The records below are to be reproduced exactly, and no picture should appear in the copy.

[Entries shown — start]

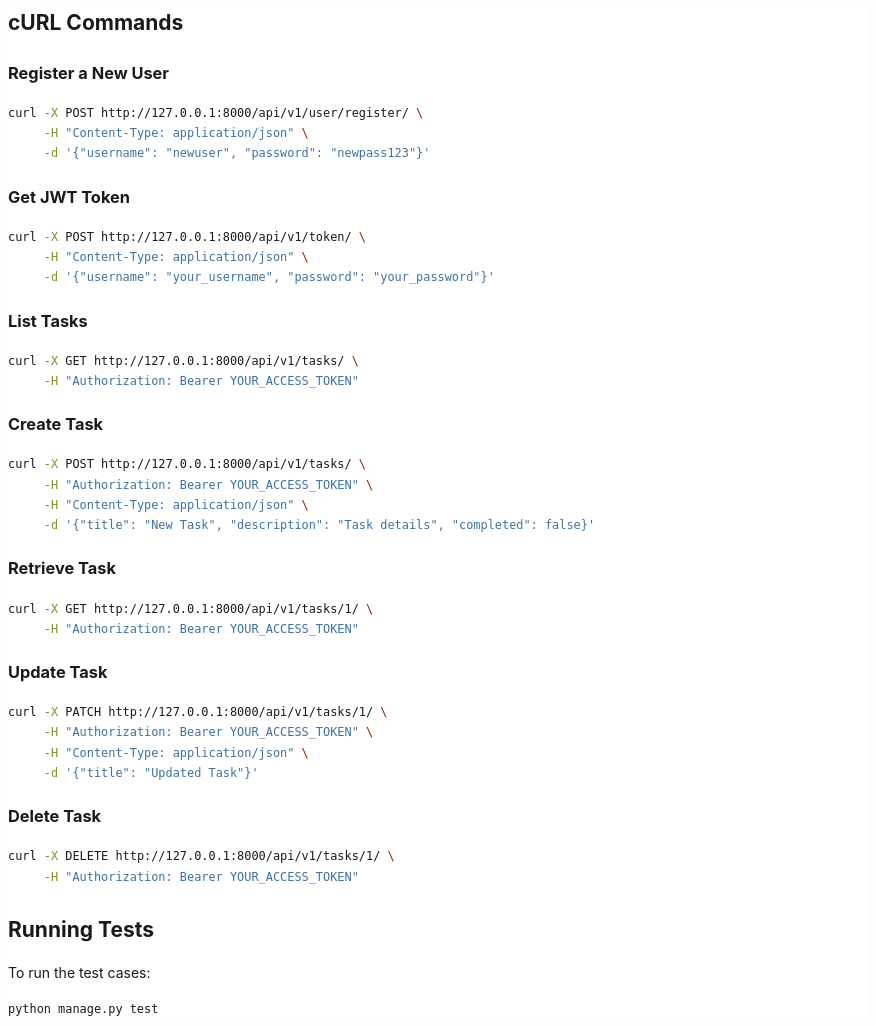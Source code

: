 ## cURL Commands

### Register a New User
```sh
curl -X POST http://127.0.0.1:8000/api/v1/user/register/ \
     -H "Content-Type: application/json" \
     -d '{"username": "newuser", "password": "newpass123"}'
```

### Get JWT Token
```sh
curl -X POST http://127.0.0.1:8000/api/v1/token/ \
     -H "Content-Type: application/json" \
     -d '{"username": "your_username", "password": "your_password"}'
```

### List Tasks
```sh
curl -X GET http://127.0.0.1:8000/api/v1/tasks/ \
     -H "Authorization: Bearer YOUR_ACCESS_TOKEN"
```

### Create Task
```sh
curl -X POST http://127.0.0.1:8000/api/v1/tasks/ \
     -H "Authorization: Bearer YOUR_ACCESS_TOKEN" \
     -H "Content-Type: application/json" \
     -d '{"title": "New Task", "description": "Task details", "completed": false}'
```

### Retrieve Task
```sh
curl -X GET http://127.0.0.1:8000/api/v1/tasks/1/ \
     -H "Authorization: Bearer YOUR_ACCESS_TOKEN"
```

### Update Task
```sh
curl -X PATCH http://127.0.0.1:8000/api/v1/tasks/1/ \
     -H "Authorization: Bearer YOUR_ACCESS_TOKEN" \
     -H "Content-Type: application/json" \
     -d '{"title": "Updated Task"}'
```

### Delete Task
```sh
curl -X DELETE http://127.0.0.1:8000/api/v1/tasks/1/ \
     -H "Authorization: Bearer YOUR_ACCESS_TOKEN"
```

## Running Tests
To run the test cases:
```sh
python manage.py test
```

[Entries shown — finish]

- _Written solution_:
Source code

: ## cURL Commands

### Register a New User
```sh
curl -X POST http://127.0.0.1:8000/api/v1/user/register/ \
     -H "Content-Type: application/json" \
     -d '{"username": "newuser", "password": "newpass123"}'
```

### Get JWT Token
```sh
curl -X POST http://127.0.0.1:8000/api/v1/token/ \
     -H "Content-Type: application/json" \
     -d '{"username": "your_username", "password": "your_password"}'
```

### List Tasks
```sh
curl -X GET http://127.0.0.1:8000/api/v1/tasks/ \
     -H "Authorization: Bearer YOUR_ACCESS_TOKEN"
```

### Create Task
```sh
curl -X POST http://127.0.0.1:8000/api/v1/tasks/ \
     -H "Authorization: Bearer YOUR_ACCESS_TOKEN" \
     -H "Content-Type: application/json" \
     -d '{"title": "New Task", "description": "Task details", "completed": false}'
```

### Retrieve Task
```sh
curl -X GET http://127.0.0.1:8000/api/v1/tasks/1/ \
     -H "Authorization: Bearer YOUR_ACCESS_TOKEN"
```

### Update Task
```sh
curl -X PATCH http://127.0.0.1:8000/api/v1/tasks/1/ \
     -H "Authorization: Bearer YOUR_ACCESS_TOKEN" \
     -H "Content-Type: application/json" \
     -d '{"title": "Updated Task"}'
```

### Delete Task
```sh
curl -X DELETE http://127.0.0.1:8000/api/v1/tasks/1/ \
     -H "Authorization: Bearer YOUR_ACCESS_TOKEN"
```

## Running Tests
To run the test cases:
```sh
python manage.py test
```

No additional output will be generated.